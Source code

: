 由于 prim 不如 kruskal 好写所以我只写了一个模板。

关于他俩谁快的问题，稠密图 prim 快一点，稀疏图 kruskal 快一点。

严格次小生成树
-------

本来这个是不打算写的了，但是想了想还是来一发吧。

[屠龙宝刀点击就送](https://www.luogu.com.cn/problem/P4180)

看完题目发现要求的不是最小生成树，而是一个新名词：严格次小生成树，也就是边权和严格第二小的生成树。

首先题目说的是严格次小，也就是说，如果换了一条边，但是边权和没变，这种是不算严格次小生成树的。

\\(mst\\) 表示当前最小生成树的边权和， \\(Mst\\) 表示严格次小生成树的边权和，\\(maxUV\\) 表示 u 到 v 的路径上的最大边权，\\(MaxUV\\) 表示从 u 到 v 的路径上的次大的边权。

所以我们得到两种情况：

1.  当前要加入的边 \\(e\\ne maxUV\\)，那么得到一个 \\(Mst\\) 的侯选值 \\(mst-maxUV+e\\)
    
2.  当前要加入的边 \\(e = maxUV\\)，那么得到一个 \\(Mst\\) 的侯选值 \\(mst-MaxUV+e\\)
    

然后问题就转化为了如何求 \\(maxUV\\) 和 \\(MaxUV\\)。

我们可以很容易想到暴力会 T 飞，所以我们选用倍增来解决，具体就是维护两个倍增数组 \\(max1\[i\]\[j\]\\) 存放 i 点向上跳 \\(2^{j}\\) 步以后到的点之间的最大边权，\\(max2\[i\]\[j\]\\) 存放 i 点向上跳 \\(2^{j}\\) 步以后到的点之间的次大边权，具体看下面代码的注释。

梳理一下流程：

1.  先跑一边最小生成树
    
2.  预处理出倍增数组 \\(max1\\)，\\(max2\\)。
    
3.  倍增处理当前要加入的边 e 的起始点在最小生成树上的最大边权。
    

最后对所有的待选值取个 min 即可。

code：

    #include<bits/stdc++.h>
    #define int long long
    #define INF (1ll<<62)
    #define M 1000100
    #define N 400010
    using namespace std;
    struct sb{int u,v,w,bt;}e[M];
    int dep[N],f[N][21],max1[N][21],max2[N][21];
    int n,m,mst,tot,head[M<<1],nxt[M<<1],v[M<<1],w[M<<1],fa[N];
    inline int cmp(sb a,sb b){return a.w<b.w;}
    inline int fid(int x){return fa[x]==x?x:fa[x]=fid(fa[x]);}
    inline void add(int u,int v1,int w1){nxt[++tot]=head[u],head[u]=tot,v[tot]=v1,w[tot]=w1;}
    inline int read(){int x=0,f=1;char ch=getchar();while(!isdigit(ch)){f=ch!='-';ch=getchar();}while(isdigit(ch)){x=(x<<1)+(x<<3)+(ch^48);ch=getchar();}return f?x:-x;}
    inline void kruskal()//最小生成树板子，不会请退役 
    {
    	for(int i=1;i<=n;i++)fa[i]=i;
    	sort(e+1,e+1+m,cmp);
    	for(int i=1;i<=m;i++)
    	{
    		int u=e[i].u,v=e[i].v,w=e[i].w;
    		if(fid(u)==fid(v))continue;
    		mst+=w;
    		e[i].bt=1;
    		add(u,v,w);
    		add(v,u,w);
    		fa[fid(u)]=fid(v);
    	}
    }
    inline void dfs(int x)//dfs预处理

__ASSIGNMENT__. Give back, unchanged, the line that holds "int dep[N],f[N][21],max1[N][21],max2[N][21];" along with all lines after it through the last line above.

__TASK SOLUTION__.
    int dep[N],f[N][21],max1[N][21],max2[N][21];
    int n,m,mst,tot,head[M<<1],nxt[M<<1],v[M<<1],w[M<<1],fa[N];
    inline int cmp(sb a,sb b){return a.w<b.w;}
    inline int fid(int x){return fa[x]==x?x:fa[x]=fid(fa[x]);}
    inline void add(int u,int v1,int w1){nxt[++tot]=head[u],head[u]=tot,v[tot]=v1,w[tot]=w1;}
    inline int read(){int x=0,f=1;char ch=getchar();while(!isdigit(ch)){f=ch!='-';ch=getchar();}while(isdigit(ch)){x=(x<<1)+(x<<3)+(ch^48);ch=getchar();}return f?x:-x;}
    inline void kruskal()//最小生成树板子，不会请退役 
    {
    	for(int i=1;i<=n;i++)fa[i]=i;
    	sort(e+1,e+1+m,cmp);
    	for(int i=1;i<=m;i++)
    	{
    		int u=e[i].u,v=e[i].v,w=e[i].w;
    		if(fid(u)==fid(v))continue;
    		mst+=w;
    		e[i].bt=1;
    		add(u,v,w);
    		add(v,u,w);
    		fa[fid(u)]=fid(v);
    	}
    }
    inline void dfs(int x)//dfs预处理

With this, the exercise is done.